De entonces a la fecha, las cosas han cambiado. La globalización flexibilizó las reglas del juego y los sindicatos se debilitaron. Para bien y para mal —quienes tienen un empleo están más protegidos, pero a los demás les cuesta más esfuerzo encontrar trabajo—, muchos de esos cambios no han llegado a México. Las viejas conquistas sindicales no han sido contrarrestadas por las nuevas conquistas empresariales: la cláusula de exclusión en los contratos colectivos todavía existe y los pagos por hora, la reducción de indemnizaciones y pensiones, los periodos de gracia en la contratación de jóvenes y otras prácticas que ya son comunes en el Primer Mundo no se han incorporado a la legislación mexicana. Y al mismo tiempo los trabajadores mexicanos carecen del seguro de desempleo del que los primermundistas ya disfrutan y que hace viable en sus países la flexibilidad laboral.
El conflicto del Sindicato Mexicano de Electricistas ha puesto en la agenda nacional a nuestro sindicalismo. El tema no es Luz y Fuerza del Centro; todos sabemos que era una empresa inaceptablemente cara y mala, como lo mostró con su habitual tino la Auditoría Superior de la Federación, y muchos consideramos positivo que la absorba la Comisión Federal de Electricidad, que es un poco más eficiente. El meollo de la discusión es el SME y con él las relaciones laborales en México. A nadie escapa el hecho de que nuestra alternancia se dio en la más rancia tradición mexicana de la imprevisión, y que entre los planes que brillaron por su ausencia estuvo el de sustituir al corporativismo sindical. El gobierno permitió que las antiguas centrales no se dieran por enteradas del cambio.

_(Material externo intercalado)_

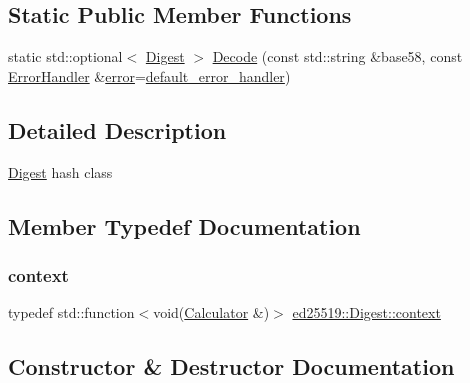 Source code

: \subsection*{Static Public Member Functions}
\begin{DoxyCompactItemize}
\item 
static std\+::optional$<$ \mbox{\hyperlink{classed25519_1_1_digest}{Digest}} $>$ \mbox{\hyperlink{classed25519_1_1_digest_a3e74ff17e4b4540bdca27cf1914a4641}{Decode}} (const std\+::string \&base58, const \mbox{\hyperlink{namespaceed25519_a6ba572942b3c18591fc869d52a6b16e6}{Error\+Handler}} \&\mbox{\hyperlink{namespaceed25519_ac93d0b5156eaca22197055e902920bc4}{error}}=\mbox{\hyperlink{namespaceed25519_a7c7bb6ed17541162959c33ed3e3b15fb}{default\+\_\+error\+\_\+handler}})
\end{DoxyCompactItemize}


\subsection{Detailed Description}
\mbox{\hyperlink{classed25519_1_1_digest}{Digest}} hash class 

\subsection{Member Typedef Documentation}
\mbox{\label{classed25519_1_1_digest_ae086cdedc0e704dd1d869138648b2d1a}} 
\subsubsection{\texorpdfstring{context}{context}}
{\footnotesize\ttfamily typedef std\+::function$<$void(\mbox{\hyperlink{structed25519_1_1_digest_1_1_calculator}{Calculator}} \&)$>$ \mbox{\hyperlink{classed25519_1_1_digest_ae086cdedc0e704dd1d869138648b2d1a}{ed25519\+::\+Digest\+::context}}}



\subsection{Constructor \& Destructor Documentation}
\mbox{\label{classed25519_1_1_digest_a18beea9fca7dd58df55300dd5e53420d}}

Cierto, hay sindicatos que buscaron modernizarse. En las postrimerías de la era del partido hegemónico, tras de la derrota de los movimientos que se enfrentaron al charrismo sindical, algunos de ellos lo intentaron. En ese contexto se creó la Unión Nacional de Trabajadores como alternativa al Congreso del Trabajo. Pero si bien la UNT representa en México a un sindicalismo más vanguardista, y varios de sus miembros han logrado avances en la descorporativización y en la conciliación de transparencia y autonomía sindical, la mexicanísima corrupción no ha sido desterrada. Han superado los contratos de protección tipo cetemista pero mecanismos de control de las bases, como la herencia, la venta o la renta de plazas, son todavía muy socorridos. Aunque se cuece aparte, es el caso del SME.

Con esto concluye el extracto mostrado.